Throughout the material below, count the lines that include the string "requests", then report only the resulting number.

▶ [Raw data]:
%%

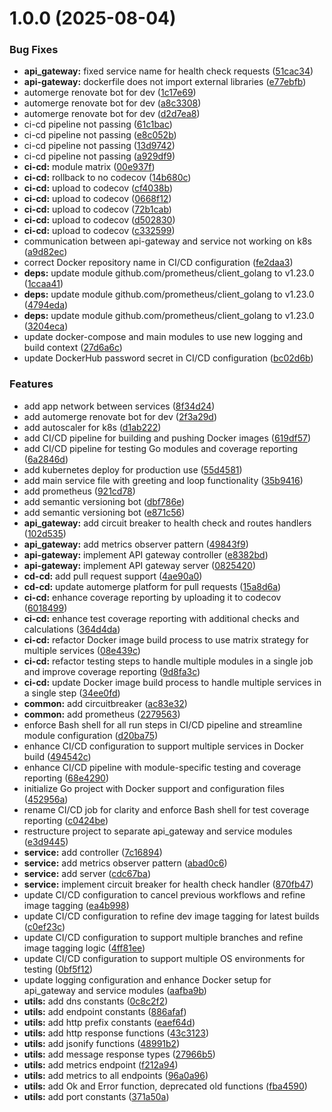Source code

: # 1.0.0 (2025-08-04)


### Bug Fixes

* **api_gateway:** fixed service name for health check requests ([51cac34](https://github.com/MarcoFontana48/AUSL-Romagna-CCE-Microservices-Project-Proposal/commit/51cac341b091fa4ff7c035fd3b961faf6007aa09))
* **api-gateway:** dockerfile does not import external libraries ([e77ebfb](https://github.com/MarcoFontana48/AUSL-Romagna-CCE-Microservices-Project-Proposal/commit/e77ebfb28c2d6443de6135aebacdaef88b74c7fe))
* automerge renovate bot for dev ([1c17e69](https://github.com/MarcoFontana48/AUSL-Romagna-CCE-Microservices-Project-Proposal/commit/1c17e69d977817d3d98749a533c345e5084a748e))
* automerge renovate bot for dev ([a8c3308](https://github.com/MarcoFontana48/AUSL-Romagna-CCE-Microservices-Project-Proposal/commit/a8c3308a977c0a2796de631ddfba56f4dbea492a))
* automerge renovate bot for dev ([d2d7ea8](https://github.com/MarcoFontana48/AUSL-Romagna-CCE-Microservices-Project-Proposal/commit/d2d7ea84f00cb89ed8221e2c4434bff5302209e0))
* ci-cd pipeline not passing ([61c1bac](https://github.com/MarcoFontana48/AUSL-Romagna-CCE-Microservices-Project-Proposal/commit/61c1bac7e9198051294355bace1918e3591ca0de))
* ci-cd pipeline not passing ([e8c052b](https://github.com/MarcoFontana48/AUSL-Romagna-CCE-Microservices-Project-Proposal/commit/e8c052b6fee1150ad5d9bd4b27e6d08b0458e989))
* ci-cd pipeline not passing ([13d9742](https://github.com/MarcoFontana48/AUSL-Romagna-CCE-Microservices-Project-Proposal/commit/13d9742d7243ccb85c5f431bd39cf08793584945))
* ci-cd pipeline not passing ([a929df9](https://github.com/MarcoFontana48/AUSL-Romagna-CCE-Microservices-Project-Proposal/commit/a929df95882c80b9fcd8c069ca02d3c46c5f86b4))
* **ci-cd:** module matrix ([00e937f](https://github.com/MarcoFontana48/AUSL-Romagna-CCE-Microservices-Project-Proposal/commit/00e937f0a26cbd90102534cfd20057936733ab52))
* **ci-cd:** rollback to no codecov ([14b680c](https://github.com/MarcoFontana48/AUSL-Romagna-CCE-Microservices-Project-Proposal/commit/14b680cabb81a137ed5b4897f5cf234b2f17b227))
* **ci-cd:** upload to codecov ([cf4038b](https://github.com/MarcoFontana48/AUSL-Romagna-CCE-Microservices-Project-Proposal/commit/cf4038b081da4b231278cc67e4c09dafb2c72558))
* **ci-cd:** upload to codecov ([0668f12](https://github.com/MarcoFontana48/AUSL-Romagna-CCE-Microservices-Project-Proposal/commit/0668f1204e0039121a1a1415d29ca0dcb8f9766a))
* **ci-cd:** upload to codecov ([72b1cab](https://github.com/MarcoFontana48/AUSL-Romagna-CCE-Microservices-Project-Proposal/commit/72b1cab51a65ce3e39a56661c39a3ec7820fd8a4))
* **ci-cd:** upload to codecov ([d502830](https://github.com/MarcoFontana48/AUSL-Romagna-CCE-Microservices-Project-Proposal/commit/d50283076d4416c87fd3e6728a641809a5d88c40))
* **ci-cd:** upload to codecov ([c332599](https://github.com/MarcoFontana48/AUSL-Romagna-CCE-Microservices-Project-Proposal/commit/c332599f432b812dfa69bfa6ea3308a778f63b07))
* communication between api-gateway and service not working on k8s ([a9d82ec](https://github.com/MarcoFontana48/AUSL-Romagna-CCE-Microservices-Project-Proposal/commit/a9d82ec0c55b20732e28280da35334d15d7fec13))
* correct Docker repository name in CI/CD configuration ([fe2daa3](https://github.com/MarcoFontana48/AUSL-Romagna-CCE-Microservices-Project-Proposal/commit/fe2daa346eb5420b7d6d0638740c22992062a27c))
* **deps:** update module github.com/prometheus/client_golang to v1.23.0 ([1ccaa41](https://github.com/MarcoFontana48/AUSL-Romagna-CCE-Microservices-Project-Proposal/commit/1ccaa4140971019e25abb6cef6c393c6db5611f3))
* **deps:** update module github.com/prometheus/client_golang to v1.23.0 ([4794eda](https://github.com/MarcoFontana48/AUSL-Romagna-CCE-Microservices-Project-Proposal/commit/4794eda13e53962874d63d14b42a8399bb61337b))
* **deps:** update module github.com/prometheus/client_golang to v1.23.0 ([3204eca](https://github.com/MarcoFontana48/AUSL-Romagna-CCE-Microservices-Project-Proposal/commit/3204ecaa6ed2f31c25ee376349b4bd3b1ac5d62c))
* update docker-compose and main modules to use new logging and build context ([27d6a6c](https://github.com/MarcoFontana48/AUSL-Romagna-CCE-Microservices-Project-Proposal/commit/27d6a6c67ab54e179bdb0977375bed01cb9a1e0c))
* update DockerHub password secret in CI/CD configuration ([bc02d6b](https://github.com/MarcoFontana48/AUSL-Romagna-CCE-Microservices-Project-Proposal/commit/bc02d6be7b9494cb653f8e4b9fe000b4dabb2952))


### Features

* add app network between services ([8f34d24](https://github.com/MarcoFontana48/AUSL-Romagna-CCE-Microservices-Project-Proposal/commit/8f34d24bc8b46354a05f4a38fb4eb2aefd5c93ca))
* add automerge renovate bot for dev ([2f3a29d](https://github.com/MarcoFontana48/AUSL-Romagna-CCE-Microservices-Project-Proposal/commit/2f3a29dd3be8915654b0500e2bacb72db019fda5))
* add autoscaler for k8s ([d1ab222](https://github.com/MarcoFontana48/AUSL-Romagna-CCE-Microservices-Project-Proposal/commit/d1ab222288fe31c9096f9c2b6a4acd107eca2b4f))
* add CI/CD pipeline for building and pushing Docker images ([619df57](https://github.com/MarcoFontana48/AUSL-Romagna-CCE-Microservices-Project-Proposal/commit/619df576ed3509d30be823e00ed40f814d386221))
* add CI/CD pipeline for testing Go modules and coverage reporting ([6a2846d](https://github.com/MarcoFontana48/AUSL-Romagna-CCE-Microservices-Project-Proposal/commit/6a2846d0be374d071f845a1ec0b6db8e2223a2a7))
* add kubernetes deploy for production use ([55d4581](https://github.com/MarcoFontana48/AUSL-Romagna-CCE-Microservices-Project-Proposal/commit/55d45816f07e4932e8a1f49efc0ef70be13c9bca))
* add main service file with greeting and loop functionality ([35b9416](https://github.com/MarcoFontana48/AUSL-Romagna-CCE-Microservices-Project-Proposal/commit/35b941699baefd89943413229e15fb3fe584a313))
* add prometheus ([921cd78](https://github.com/MarcoFontana48/AUSL-Romagna-CCE-Microservices-Project-Proposal/commit/921cd780582c1a242886ce406304fd547307d78d))
* add semantic versioning bot ([dbf786e](https://github.com/MarcoFontana48/AUSL-Romagna-CCE-Microservices-Project-Proposal/commit/dbf786ecc01be12d09a679cee779ee501d432210))
* add semantic versioning bot ([e871c56](https://github.com/MarcoFontana48/AUSL-Romagna-CCE-Microservices-Project-Proposal/commit/e871c56a389a8f4f065b1fef96b36b9c139c2c85))
* **api_gateway:** add circuit breaker to health check and routes handlers ([102d535](https://github.com/MarcoFontana48/AUSL-Romagna-CCE-Microservices-Project-Proposal/commit/102d53556722cadaa0794b7ef3a93623a6b108e5))
* **api_gateway:** add metrics observer pattern ([49843f9](https://github.com/MarcoFontana48/AUSL-Romagna-CCE-Microservices-Project-Proposal/commit/49843f98a7bd7302e07d83edf83c16b84bc72bc9))
* **api-gateway:** implement API gateway controller ([e8382bd](https://github.com/MarcoFontana48/AUSL-Romagna-CCE-Microservices-Project-Proposal/commit/e8382bdae8652392e129824188cb15fdfa1bf5a2))
* **api-gateway:** implement API gateway server ([0825420](https://github.com/MarcoFontana48/AUSL-Romagna-CCE-Microservices-Project-Proposal/commit/082542060c1e26a8bda790b6288c5b0f7343f573))
* **cd-cd:** add pull request support ([4ae90a0](https://github.com/MarcoFontana48/AUSL-Romagna-CCE-Microservices-Project-Proposal/commit/4ae90a067c96c47f9c402b19a142a5cd906ae1b8))
* **cd-cd:** update automerge platform for pull requests ([15a8d6a](https://github.com/MarcoFontana48/AUSL-Romagna-CCE-Microservices-Project-Proposal/commit/15a8d6a28539deb2b936f5c97caecdd4d67a254a))
* **ci-cd:** enhance coverage reporting by uploading it to codecov ([6018499](https://github.com/MarcoFontana48/AUSL-Romagna-CCE-Microservices-Project-Proposal/commit/601849991cb46fb4f569d9aac9716ebe3f5d60b7))
* **ci-cd:** enhance test coverage reporting with additional checks and calculations ([364d4da](https://github.com/MarcoFontana48/AUSL-Romagna-CCE-Microservices-Project-Proposal/commit/364d4daae601119862da5b45f651dc29f50f9211))
* **ci-cd:** refactor Docker image build process to use matrix strategy for multiple services ([08e439c](https://github.com/MarcoFontana48/AUSL-Romagna-CCE-Microservices-Project-Proposal/commit/08e439cf496e2d479374ffef7e04c85bd5dbe9b2))
* **ci-cd:** refactor testing steps to handle multiple modules in a single job and improve coverage reporting ([9d8fa3c](https://github.com/MarcoFontana48/AUSL-Romagna-CCE-Microservices-Project-Proposal/commit/9d8fa3c39957469580fe65791709c26093608c7e))
* **ci-cd:** update Docker image build process to handle multiple services in a single step ([34ee0fd](https://github.com/MarcoFontana48/AUSL-Romagna-CCE-Microservices-Project-Proposal/commit/34ee0fd681d994524067c9ea4c63c5371a154d5c))
* **common:** add circuitbreaker ([ac83e32](https://github.com/MarcoFontana48/AUSL-Romagna-CCE-Microservices-Project-Proposal/commit/ac83e32411733fa4b8d9a91cf6b90a554b29789f))
* **common:** add prometheus ([2279563](https://github.com/MarcoFontana48/AUSL-Romagna-CCE-Microservices-Project-Proposal/commit/2279563c687c60e6ceb36c62b7430d6dd39c9562))
* enforce Bash shell for all run steps in CI/CD pipeline and streamline module configuration ([d20ba75](https://github.com/MarcoFontana48/AUSL-Romagna-CCE-Microservices-Project-Proposal/commit/d20ba75d2abf0e3018b360a6684714b85c85dc62))
* enhance CI/CD configuration to support multiple services in Docker build ([494542c](https://github.com/MarcoFontana48/AUSL-Romagna-CCE-Microservices-Project-Proposal/commit/494542c0906e4d1feb05ce6032985391eba50724))
* enhance CI/CD pipeline with module-specific testing and coverage reporting ([68e4290](https://github.com/MarcoFontana48/AUSL-Romagna-CCE-Microservices-Project-Proposal/commit/68e429038527e941923a184c6aae3315965c0216))
* initialize Go project with Docker support and configuration files ([452956a](https://github.com/MarcoFontana48/AUSL-Romagna-CCE-Microservices-Project-Proposal/commit/452956abf1803a3c660fb5a80a4e0d4c8fc85cfb))
* rename CI/CD job for clarity and enforce Bash shell for test coverage reporting ([c0424be](https://github.com/MarcoFontana48/AUSL-Romagna-CCE-Microservices-Project-Proposal/commit/c0424be928ac564d86a8dfc8de89712f323c23d8))
* restructure project to separate api_gateway and service modules ([e3d9445](https://github.com/MarcoFontana48/AUSL-Romagna-CCE-Microservices-Project-Proposal/commit/e3d9445a3169d465519a480ccf974263f437967e))
* **service:** add controller ([7c16894](https://github.com/MarcoFontana48/AUSL-Romagna-CCE-Microservices-Project-Proposal/commit/7c16894a18e359c3a10b676f169597972dc38dcb))
* **service:** add metrics observer pattern ([abad0c6](https://github.com/MarcoFontana48/AUSL-Romagna-CCE-Microservices-Project-Proposal/commit/abad0c648a93417a3fef3ffe86aa25d4cffa0b86))
* **service:** add server ([cdc67ba](https://github.com/MarcoFontana48/AUSL-Romagna-CCE-Microservices-Project-Proposal/commit/cdc67ba57e57d6a868707c77094f9d14d33fe477))
* **service:** implement circuit breaker for health check handler ([870fb47](https://github.com/MarcoFontana48/AUSL-Romagna-CCE-Microservices-Project-Proposal/commit/870fb4787cb3cf6be7228d6d3e80cc651215de0e))
* update CI/CD configuration to cancel previous workflows and refine image tagging ([ea4b998](https://github.com/MarcoFontana48/AUSL-Romagna-CCE-Microservices-Project-Proposal/commit/ea4b9980e58c8808cd713b4a91411a248de7c50a))
* update CI/CD configuration to refine dev image tagging for latest builds ([c0ef23c](https://github.com/MarcoFontana48/AUSL-Romagna-CCE-Microservices-Project-Proposal/commit/c0ef23c551f77366bfe059272b58a39846c52a67))
* update CI/CD configuration to support multiple branches and refine image tagging logic ([4ff81ee](https://github.com/MarcoFontana48/AUSL-Romagna-CCE-Microservices-Project-Proposal/commit/4ff81eee1ae081bc1ecde84ea68dd0caba39e131))
* update CI/CD configuration to support multiple OS environments for testing ([0bf5f12](https://github.com/MarcoFontana48/AUSL-Romagna-CCE-Microservices-Project-Proposal/commit/0bf5f1267c6631d40e69a89a6428bacc28f7bec4))
* update logging configuration and enhance Docker setup for api_gateway and service modules ([aafba9b](https://github.com/MarcoFontana48/AUSL-Romagna-CCE-Microservices-Project-Proposal/commit/aafba9bcb6e2568924553bc95d10439260b70e88))
* **utils:** add dns constants ([0c8c2f2](https://github.com/MarcoFontana48/AUSL-Romagna-CCE-Microservices-Project-Proposal/commit/0c8c2f2edacc4ede1af46cc27fc5e5d276fd76f9))
* **utils:** add endpoint constants ([886afaf](https://github.com/MarcoFontana48/AUSL-Romagna-CCE-Microservices-Project-Proposal/commit/886afaf628f34fa18377df8adcd7e1a4bba6dc6b))
* **utils:** add http prefix constants ([eaef64d](https://github.com/MarcoFontana48/AUSL-Romagna-CCE-Microservices-Project-Proposal/commit/eaef64d98cde2ececb6536711f0af5e0fa9b0ade))
* **utils:** add http response functions ([43c3123](https://github.com/MarcoFontana48/AUSL-Romagna-CCE-Microservices-Project-Proposal/commit/43c31234cbcfda2609190014ca047459f49d6f5a))
* **utils:** add jsonify functions ([48991b2](https://github.com/MarcoFontana48/AUSL-Romagna-CCE-Microservices-Project-Proposal/commit/48991b2dad8e3be0ffae9af258ade9d3cfc9667c))
* **utils:** add message response types ([27966b5](https://github.com/MarcoFontana48/AUSL-Romagna-CCE-Microservices-Project-Proposal/commit/27966b5cc6fb1f0e375c445ddc4699078450cca5))
* **utils:** add metrics endpoint ([f212a94](https://github.com/MarcoFontana48/AUSL-Romagna-CCE-Microservices-Project-Proposal/commit/f212a94c1c6ba1e1f4499d828538317041be51df))
* **utils:** add metrics to all endpoints ([96a0a96](https://github.com/MarcoFontana48/AUSL-Romagna-CCE-Microservices-Project-Proposal/commit/96a0a964483f5e5b83a8be33986d578b165927db))
* **utils:** add Ok and Error function, deprecated old functions ([fba4590](https://github.com/MarcoFontana48/AUSL-Romagna-CCE-Microservices-Project-Proposal/commit/fba459040a5763c4e5a368f48616cdd44232325a))
* **utils:** add port constants ([371a50a](https://github.com/MarcoFontana48/AUSL-Romagna-CCE-Microservices-Project-Proposal/commit/371a50aca0c23b18abd59af6ec45e3270bda0b3f))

%%

▶ [Task response]:
2